Among the entries below, find all lines that include "ESPILON" and copy them.

GIVEN RECORDS:
§

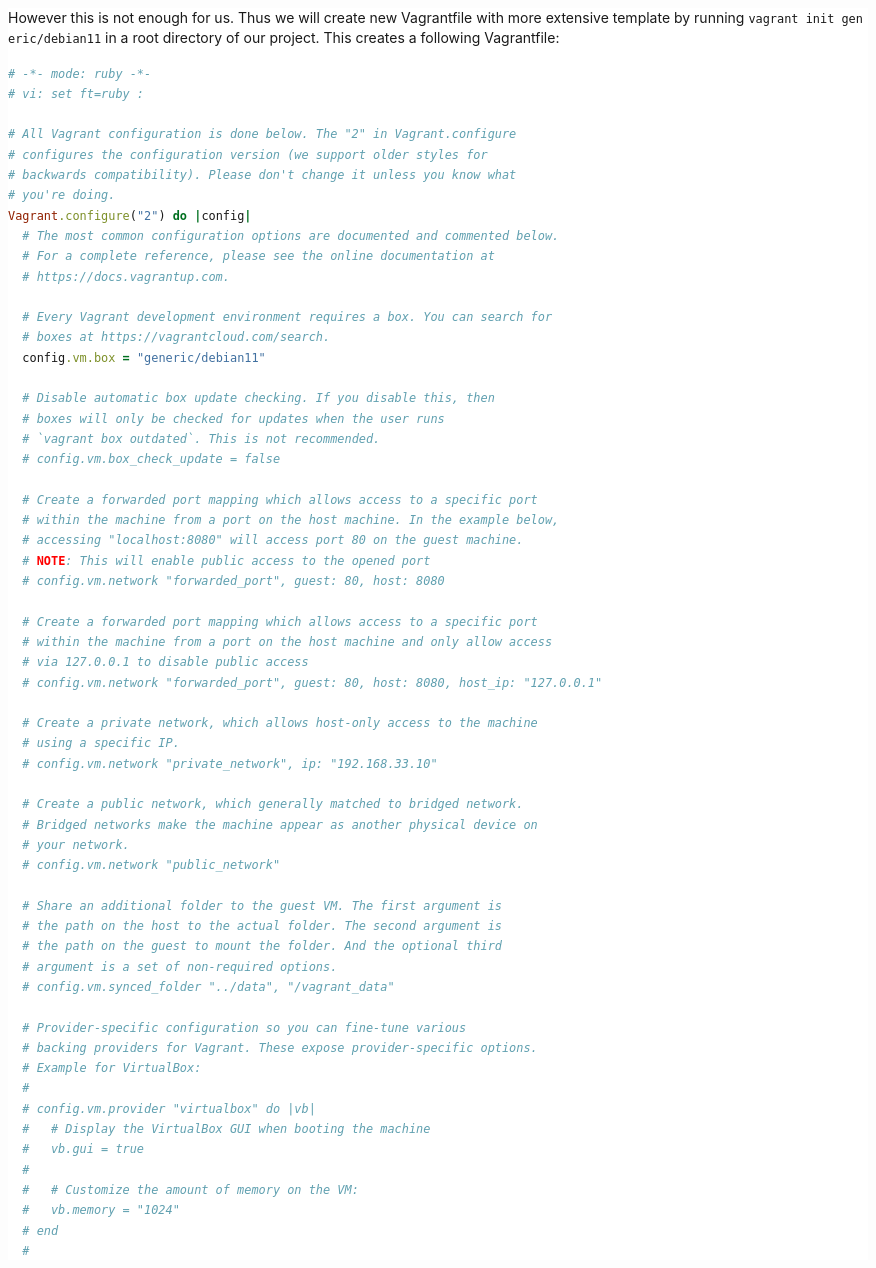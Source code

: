 However this is not enough for us. Thus we will create new Vagrantfile with more extensive
template by running `vagrant init generic/debian11` in a root directory of our project.
This creates a following Vagrantfile:

```ruby
# -*- mode: ruby -*-
# vi: set ft=ruby :

# All Vagrant configuration is done below. The "2" in Vagrant.configure
# configures the configuration version (we support older styles for
# backwards compatibility). Please don't change it unless you know what
# you're doing.
Vagrant.configure("2") do |config|
  # The most common configuration options are documented and commented below.
  # For a complete reference, please see the online documentation at
  # https://docs.vagrantup.com.

  # Every Vagrant development environment requires a box. You can search for
  # boxes at https://vagrantcloud.com/search.
  config.vm.box = "generic/debian11"

  # Disable automatic box update checking. If you disable this, then
  # boxes will only be checked for updates when the user runs
  # `vagrant box outdated`. This is not recommended.
  # config.vm.box_check_update = false

  # Create a forwarded port mapping which allows access to a specific port
  # within the machine from a port on the host machine. In the example below,
  # accessing "localhost:8080" will access port 80 on the guest machine.
  # NOTE: This will enable public access to the opened port
  # config.vm.network "forwarded_port", guest: 80, host: 8080

  # Create a forwarded port mapping which allows access to a specific port
  # within the machine from a port on the host machine and only allow access
  # via 127.0.0.1 to disable public access
  # config.vm.network "forwarded_port", guest: 80, host: 8080, host_ip: "127.0.0.1"

  # Create a private network, which allows host-only access to the machine
  # using a specific IP.
  # config.vm.network "private_network", ip: "192.168.33.10"

  # Create a public network, which generally matched to bridged network.
  # Bridged networks make the machine appear as another physical device on
  # your network.
  # config.vm.network "public_network"

  # Share an additional folder to the guest VM. The first argument is
  # the path on the host to the actual folder. The second argument is
  # the path on the guest to mount the folder. And the optional third
  # argument is a set of non-required options.
  # config.vm.synced_folder "../data", "/vagrant_data"

  # Provider-specific configuration so you can fine-tune various
  # backing providers for Vagrant. These expose provider-specific options.
  # Example for VirtualBox:
  #
  # config.vm.provider "virtualbox" do |vb|
  #   # Display the VirtualBox GUI when booting the machine
  #   vb.gui = true
  #
  #   # Customize the amount of memory on the VM:
  #   vb.memory = "1024"
  # end
  #
```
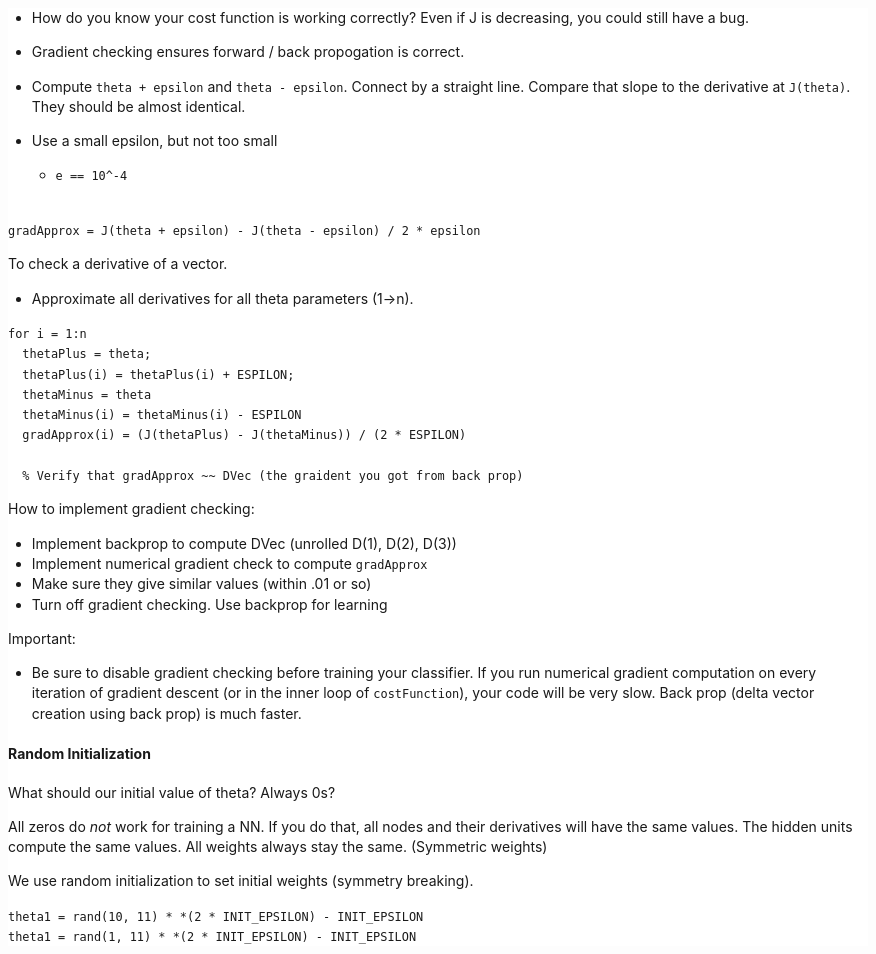 * How do you know your cost function is working correctly? Even if J is
  decreasing, you could still have a bug.

* Gradient checking ensures forward / back propogation is correct.

* Compute `theta + epsilon` and `theta - epsilon`. Connect by a straight line.
  Compare that slope to the derivative at `J(theta)`. They should be almost
  identical.

* Use a small epsilon, but not too small
  * `e == 10^-4`

```mat

gradApprox = J(theta + epsilon) - J(theta - epsilon) / 2 * epsilon

```

To check a derivative of a vector.

* Approximate all derivatives for all theta parameters (1->n).

```mat
for i = 1:n
  thetaPlus = theta;
  thetaPlus(i) = thetaPlus(i) + ESPILON;
  thetaMinus = theta
  thetaMinus(i) = thetaMinus(i) - ESPILON
  gradApprox(i) = (J(thetaPlus) - J(thetaMinus)) / (2 * ESPILON)

  % Verify that gradApprox ~~ DVec (the graident you got from back prop)
```

How to implement gradient checking:

* Implement backprop to compute DVec (unrolled D(1), D(2), D(3))
* Implement numerical gradient check to compute `gradApprox`
* Make sure they give similar values (within .01 or so)
* Turn off gradient checking. Use backprop for learning

Important:

* Be sure to disable gradient checking before training your classifier. If you
  run numerical gradient computation on every iteration of gradient descent (or
  in the inner loop of `costFunction`), your code will be very slow. Back prop
  (delta vector creation using back prop) is much faster.

#### Random Initialization

What should our initial value of theta? Always 0s?

All zeros do *not* work for training a NN. If you do that, all nodes and their
derivatives will have the same values. The hidden units compute the same values.
All weights always stay the same. (Symmetric weights)

We use random initialization to set initial weights (symmetry breaking).

```mat
theta1 = rand(10, 11) * *(2 * INIT_EPSILON) - INIT_EPSILON
theta1 = rand(1, 11) * *(2 * INIT_EPSILON) - INIT_EPSILON
```

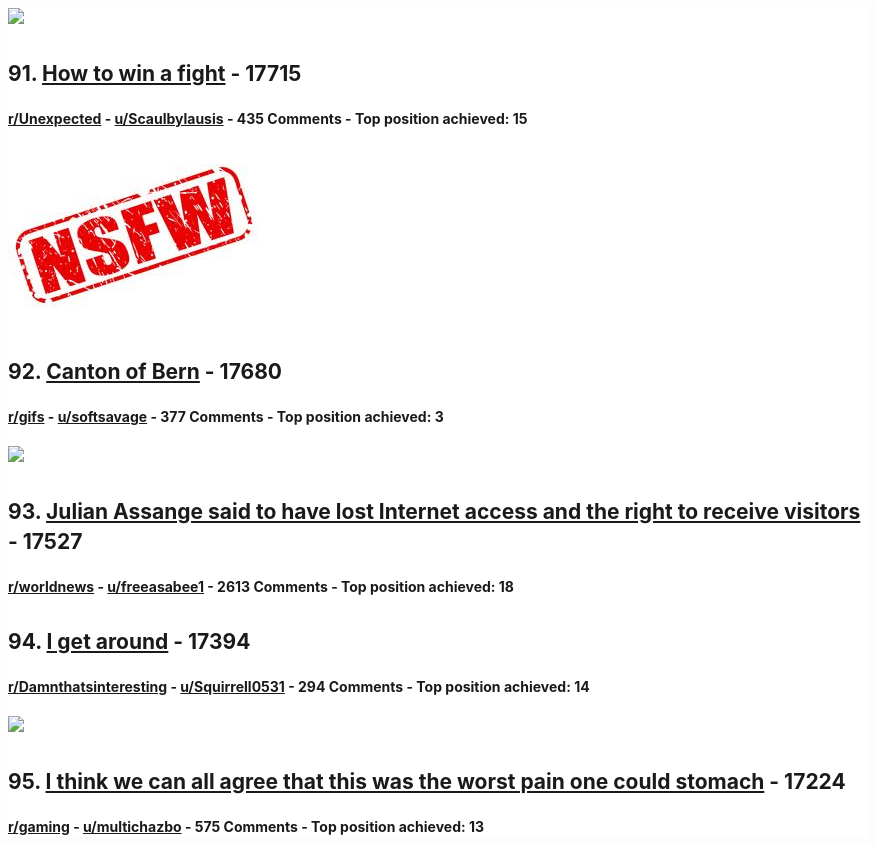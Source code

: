 <a href="https://i.redd.it/keszh72c3io01.jpg"><img src="https://b.thumbs.redditmedia.com/LSTBtLva1U1-OLzBeWFaQ7Y90zcf94G3iVDrzZtwK2c.jpg"></img></a>

## 91. [How to win a fight](http://reddit.com/r/Unexpected/comments/87rxcm/how_to_win_a_fight/) - 17715
#### [r/Unexpected](http://reddit.com/r/Unexpected) - [u/Scaulbylausis](http://reddit.com/u/Scaulbylausis) - 435 Comments - Top position achieved: 15

<a href="https://i.imgur.com/p4K0QDL.gifv"><img src="https://github.com/mgerb/top-of-reddit/raw/master/nsfw.jpg"></img></a>

## 92. [Canton of Bern](http://reddit.com/r/gifs/comments/87wtgf/canton_of_bern/) - 17680
#### [r/gifs](http://reddit.com/r/gifs) - [u/softsavage](http://reddit.com/u/softsavage) - 377 Comments - Top position achieved: 3

<a href="https://v.redd.it/v0wlbtkkelo01"><img src="https://b.thumbs.redditmedia.com/NL9TTnQf-5nr28NVEoEU5QY8bbNEkqkj8jdFBXf3J-g.jpg"></img></a>

## 93. [Julian Assange said to have lost Internet access and the right to receive visitors](http://reddit.com/r/worldnews/comments/87ta4l/julian_assange_said_to_have_lost_internet_access/) - 17527
#### [r/worldnews](http://reddit.com/r/worldnews) - [u/freeasabee1](http://reddit.com/u/freeasabee1) - 2613 Comments - Top position achieved: 18

## 94. [I get around](http://reddit.com/r/Damnthatsinteresting/comments/87rrmn/i_get_around/) - 17394
#### [r/Damnthatsinteresting](http://reddit.com/r/Damnthatsinteresting) - [u/Squirrell0531](http://reddit.com/u/Squirrell0531) - 294 Comments - Top position achieved: 14

<a href="https://i.imgur.com/dPwx8j8.gifv"><img src="https://b.thumbs.redditmedia.com/nYAfjKppMyavo-Q2p4qvIoJmT1EyIVgMYoa4aSx0sog.jpg"></img></a>

## 95. [I think we can all agree that this was the worst pain one could stomach](http://reddit.com/r/gaming/comments/87nq4n/i_think_we_can_all_agree_that_this_was_the_worst/) - 17224
#### [r/gaming](http://reddit.com/r/gaming) - [u/multichazbo](http://reddit.com/u/multichazbo) - 575 Comments - Top position achieved: 13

§

SOLUTION FOR THIS PROBLEM:
  thetaPlus(i) = thetaPlus(i) + ESPILON;
  thetaMinus(i) = thetaMinus(i) - ESPILON
  gradApprox(i) = (J(thetaPlus) - J(thetaMinus)) / (2 * ESPILON)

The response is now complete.